For more than a decade, Congress has been unable to reauthorize the increasingly out-of-date No Child Left Behind Act (the version of the historical Elementary and Secondary Education Act (ESEA) passed in 2002). The law sought to guide school reform by testing, with a requirement that targets and sanctions be set so that 100 percent of students would score "proficient" on state tests by 2014. However, 2014 has come and gone, and that unattainable goal is unmet. Meanwhile, nearly every public school in the United States has been deemed "in need of improvement" or failing, and experienced some form of intervention, under the law's test-and-punish enforcement strategy.
Despite the intensive focus on testing tied to consequences, achievement gains have slowed since the 1990s on the National Assessment of Educational Progress, and achievement gaps have remained stubbornly large. Between 2000 and 2012, U.S. scores on the international PISA tests, which measure higher-order thinking skills and applications of knowledge, declined in math, reading, and science. The No Child Left Behind (NCLB) strategy has clearly not worked to prepare our students for the challenging world they are entering.

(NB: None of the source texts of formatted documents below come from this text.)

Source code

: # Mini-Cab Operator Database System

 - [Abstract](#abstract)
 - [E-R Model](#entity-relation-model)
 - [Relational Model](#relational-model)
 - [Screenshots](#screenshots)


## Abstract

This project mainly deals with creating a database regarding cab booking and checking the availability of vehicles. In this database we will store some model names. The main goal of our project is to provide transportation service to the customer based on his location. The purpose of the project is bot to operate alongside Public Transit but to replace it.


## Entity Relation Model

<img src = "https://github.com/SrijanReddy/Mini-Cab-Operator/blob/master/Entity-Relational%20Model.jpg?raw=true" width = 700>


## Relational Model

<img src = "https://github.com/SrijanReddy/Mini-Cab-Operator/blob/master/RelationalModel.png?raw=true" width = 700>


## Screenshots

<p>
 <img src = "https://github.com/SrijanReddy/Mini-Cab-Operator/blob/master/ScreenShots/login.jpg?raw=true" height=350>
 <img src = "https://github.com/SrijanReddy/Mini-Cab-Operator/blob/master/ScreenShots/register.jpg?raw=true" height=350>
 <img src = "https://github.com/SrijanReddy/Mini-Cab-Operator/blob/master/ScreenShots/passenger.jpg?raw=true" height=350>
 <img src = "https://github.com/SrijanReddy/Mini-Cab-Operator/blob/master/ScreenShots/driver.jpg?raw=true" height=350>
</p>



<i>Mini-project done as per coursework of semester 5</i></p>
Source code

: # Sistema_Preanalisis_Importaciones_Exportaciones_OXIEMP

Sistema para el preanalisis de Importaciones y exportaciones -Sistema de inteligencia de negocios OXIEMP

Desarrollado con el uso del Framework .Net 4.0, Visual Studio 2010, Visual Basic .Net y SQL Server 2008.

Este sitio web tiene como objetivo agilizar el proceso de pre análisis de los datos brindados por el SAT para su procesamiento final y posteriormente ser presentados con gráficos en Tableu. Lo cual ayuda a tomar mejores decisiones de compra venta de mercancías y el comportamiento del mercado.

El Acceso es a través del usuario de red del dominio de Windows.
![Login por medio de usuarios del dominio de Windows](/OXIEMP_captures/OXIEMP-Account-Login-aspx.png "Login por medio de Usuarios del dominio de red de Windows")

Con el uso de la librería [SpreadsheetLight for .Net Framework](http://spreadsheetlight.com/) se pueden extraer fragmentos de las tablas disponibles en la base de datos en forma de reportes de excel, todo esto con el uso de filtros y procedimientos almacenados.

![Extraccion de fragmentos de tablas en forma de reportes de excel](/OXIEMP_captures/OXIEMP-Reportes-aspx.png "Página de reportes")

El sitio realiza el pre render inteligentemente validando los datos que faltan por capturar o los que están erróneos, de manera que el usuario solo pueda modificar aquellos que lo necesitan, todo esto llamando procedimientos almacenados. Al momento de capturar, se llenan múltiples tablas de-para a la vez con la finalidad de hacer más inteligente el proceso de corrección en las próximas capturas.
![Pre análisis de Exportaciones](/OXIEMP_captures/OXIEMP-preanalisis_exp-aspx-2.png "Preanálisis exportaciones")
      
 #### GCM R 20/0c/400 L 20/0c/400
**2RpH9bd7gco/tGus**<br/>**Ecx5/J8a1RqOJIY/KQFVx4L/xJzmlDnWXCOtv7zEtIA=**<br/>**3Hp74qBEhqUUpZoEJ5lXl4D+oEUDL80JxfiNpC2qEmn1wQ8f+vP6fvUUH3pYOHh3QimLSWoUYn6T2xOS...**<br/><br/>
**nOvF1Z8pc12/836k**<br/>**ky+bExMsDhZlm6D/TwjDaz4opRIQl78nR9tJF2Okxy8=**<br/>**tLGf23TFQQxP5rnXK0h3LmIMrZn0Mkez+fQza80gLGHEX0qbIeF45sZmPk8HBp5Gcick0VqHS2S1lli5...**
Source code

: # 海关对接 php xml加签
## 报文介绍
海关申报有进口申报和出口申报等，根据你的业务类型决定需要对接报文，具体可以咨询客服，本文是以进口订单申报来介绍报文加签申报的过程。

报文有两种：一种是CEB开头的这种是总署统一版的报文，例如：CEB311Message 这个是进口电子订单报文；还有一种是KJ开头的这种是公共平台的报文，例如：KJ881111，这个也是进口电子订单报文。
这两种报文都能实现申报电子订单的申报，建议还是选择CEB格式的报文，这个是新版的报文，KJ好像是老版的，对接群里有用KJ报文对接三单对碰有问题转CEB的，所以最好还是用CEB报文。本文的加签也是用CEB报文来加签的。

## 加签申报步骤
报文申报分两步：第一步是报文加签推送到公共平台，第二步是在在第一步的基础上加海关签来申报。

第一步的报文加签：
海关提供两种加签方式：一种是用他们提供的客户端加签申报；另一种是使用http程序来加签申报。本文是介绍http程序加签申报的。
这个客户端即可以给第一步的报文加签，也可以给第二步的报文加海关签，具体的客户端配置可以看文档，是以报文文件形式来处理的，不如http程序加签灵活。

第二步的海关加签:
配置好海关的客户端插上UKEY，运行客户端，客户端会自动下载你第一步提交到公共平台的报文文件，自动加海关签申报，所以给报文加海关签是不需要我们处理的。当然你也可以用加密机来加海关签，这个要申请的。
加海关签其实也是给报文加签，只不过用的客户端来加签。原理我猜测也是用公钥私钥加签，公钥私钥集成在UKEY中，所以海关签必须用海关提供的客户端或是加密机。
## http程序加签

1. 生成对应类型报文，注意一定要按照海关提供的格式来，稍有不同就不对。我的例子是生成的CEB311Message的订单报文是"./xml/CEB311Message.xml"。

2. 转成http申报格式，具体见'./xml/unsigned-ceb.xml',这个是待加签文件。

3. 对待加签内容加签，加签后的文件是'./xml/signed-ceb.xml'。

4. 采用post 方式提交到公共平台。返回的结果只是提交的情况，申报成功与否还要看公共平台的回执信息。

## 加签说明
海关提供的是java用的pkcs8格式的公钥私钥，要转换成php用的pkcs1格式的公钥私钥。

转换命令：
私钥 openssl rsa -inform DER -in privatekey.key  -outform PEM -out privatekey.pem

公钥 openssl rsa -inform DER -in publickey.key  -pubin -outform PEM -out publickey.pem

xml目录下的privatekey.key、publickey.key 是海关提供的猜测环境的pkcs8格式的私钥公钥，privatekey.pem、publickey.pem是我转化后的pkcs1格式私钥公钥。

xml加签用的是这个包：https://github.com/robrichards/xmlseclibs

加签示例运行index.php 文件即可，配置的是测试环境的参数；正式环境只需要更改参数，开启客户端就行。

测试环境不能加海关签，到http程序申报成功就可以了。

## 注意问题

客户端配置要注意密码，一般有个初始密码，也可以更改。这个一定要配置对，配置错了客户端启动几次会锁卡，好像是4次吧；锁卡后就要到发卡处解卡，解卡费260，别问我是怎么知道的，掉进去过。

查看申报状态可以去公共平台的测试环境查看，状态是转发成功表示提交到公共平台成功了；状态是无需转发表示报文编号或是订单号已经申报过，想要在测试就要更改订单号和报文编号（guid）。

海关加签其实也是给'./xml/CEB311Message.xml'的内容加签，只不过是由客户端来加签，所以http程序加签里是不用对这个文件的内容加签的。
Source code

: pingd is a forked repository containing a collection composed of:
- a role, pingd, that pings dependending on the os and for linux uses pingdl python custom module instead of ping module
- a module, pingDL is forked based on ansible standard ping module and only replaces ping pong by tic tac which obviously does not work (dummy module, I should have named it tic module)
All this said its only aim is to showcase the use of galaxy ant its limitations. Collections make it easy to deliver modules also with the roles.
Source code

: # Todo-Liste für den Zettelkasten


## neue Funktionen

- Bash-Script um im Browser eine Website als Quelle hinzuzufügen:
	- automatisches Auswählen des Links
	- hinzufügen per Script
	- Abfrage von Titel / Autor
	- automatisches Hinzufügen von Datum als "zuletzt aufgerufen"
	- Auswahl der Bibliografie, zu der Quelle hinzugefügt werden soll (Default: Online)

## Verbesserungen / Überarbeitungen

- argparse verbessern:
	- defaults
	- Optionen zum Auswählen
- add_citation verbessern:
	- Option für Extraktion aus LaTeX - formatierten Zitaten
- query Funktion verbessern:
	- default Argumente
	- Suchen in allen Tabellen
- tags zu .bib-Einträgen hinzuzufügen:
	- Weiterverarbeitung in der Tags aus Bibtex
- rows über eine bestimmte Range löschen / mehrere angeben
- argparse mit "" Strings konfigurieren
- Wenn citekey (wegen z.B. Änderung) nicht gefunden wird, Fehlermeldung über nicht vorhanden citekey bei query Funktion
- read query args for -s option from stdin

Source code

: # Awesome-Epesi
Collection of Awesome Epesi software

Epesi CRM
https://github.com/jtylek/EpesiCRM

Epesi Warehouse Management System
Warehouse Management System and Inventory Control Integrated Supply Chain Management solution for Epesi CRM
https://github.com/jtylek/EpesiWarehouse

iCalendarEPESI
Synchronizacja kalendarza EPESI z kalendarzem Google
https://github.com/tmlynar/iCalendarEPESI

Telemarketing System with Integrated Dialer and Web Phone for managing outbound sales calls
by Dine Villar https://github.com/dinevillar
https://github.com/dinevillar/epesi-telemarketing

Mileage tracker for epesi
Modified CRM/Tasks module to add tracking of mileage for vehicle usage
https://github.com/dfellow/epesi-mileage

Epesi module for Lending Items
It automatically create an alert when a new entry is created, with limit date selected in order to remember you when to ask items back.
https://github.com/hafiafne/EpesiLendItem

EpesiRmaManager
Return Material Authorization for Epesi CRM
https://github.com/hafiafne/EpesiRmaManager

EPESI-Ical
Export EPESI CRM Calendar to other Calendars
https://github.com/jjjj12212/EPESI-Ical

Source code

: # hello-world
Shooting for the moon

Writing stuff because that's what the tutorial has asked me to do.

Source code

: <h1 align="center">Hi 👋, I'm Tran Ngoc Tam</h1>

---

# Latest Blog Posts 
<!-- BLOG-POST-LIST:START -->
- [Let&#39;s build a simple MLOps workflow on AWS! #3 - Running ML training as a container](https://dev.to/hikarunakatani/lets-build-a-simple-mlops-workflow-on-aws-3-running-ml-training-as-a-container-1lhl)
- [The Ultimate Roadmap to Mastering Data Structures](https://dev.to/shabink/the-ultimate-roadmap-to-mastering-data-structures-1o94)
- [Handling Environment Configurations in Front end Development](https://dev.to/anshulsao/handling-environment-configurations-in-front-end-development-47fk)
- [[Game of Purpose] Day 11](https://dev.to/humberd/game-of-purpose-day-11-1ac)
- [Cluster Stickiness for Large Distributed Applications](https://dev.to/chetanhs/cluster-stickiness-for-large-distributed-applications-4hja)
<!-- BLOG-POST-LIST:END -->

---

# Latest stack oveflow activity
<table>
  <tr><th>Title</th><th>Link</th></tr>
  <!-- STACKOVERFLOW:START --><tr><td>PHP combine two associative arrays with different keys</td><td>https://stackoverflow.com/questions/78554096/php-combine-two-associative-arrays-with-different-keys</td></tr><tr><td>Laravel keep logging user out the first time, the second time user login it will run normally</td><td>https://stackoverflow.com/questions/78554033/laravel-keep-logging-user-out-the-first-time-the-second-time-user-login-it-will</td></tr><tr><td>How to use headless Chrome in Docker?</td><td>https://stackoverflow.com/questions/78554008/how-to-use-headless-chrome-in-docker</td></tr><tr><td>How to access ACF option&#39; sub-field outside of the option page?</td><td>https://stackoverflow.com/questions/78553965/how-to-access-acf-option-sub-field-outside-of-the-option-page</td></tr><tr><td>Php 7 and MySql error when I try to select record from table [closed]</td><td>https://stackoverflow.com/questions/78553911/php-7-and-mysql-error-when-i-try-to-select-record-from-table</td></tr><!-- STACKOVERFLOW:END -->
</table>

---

Remarkably, with new leadership, Congress finally seems primed to update ESEA. In recent weeks, one of the hottest debates has been about the law's testing requirements: in particular, how often federally-mandated testing should occur. Some argue that annual testing is critical to ensure that schools know how each child is doing in order to address learning needs, as well as to hold schools and districts accountable for the progress of all students. Others argue that state annual testing, especially when tied to high stakes for students, educators, and schools, has led to test prep, over-testing, and narrowing of the curriculum to the topics and formats of required tests, focusing on lower-level skills, and de-emphasizing more important forms of learning.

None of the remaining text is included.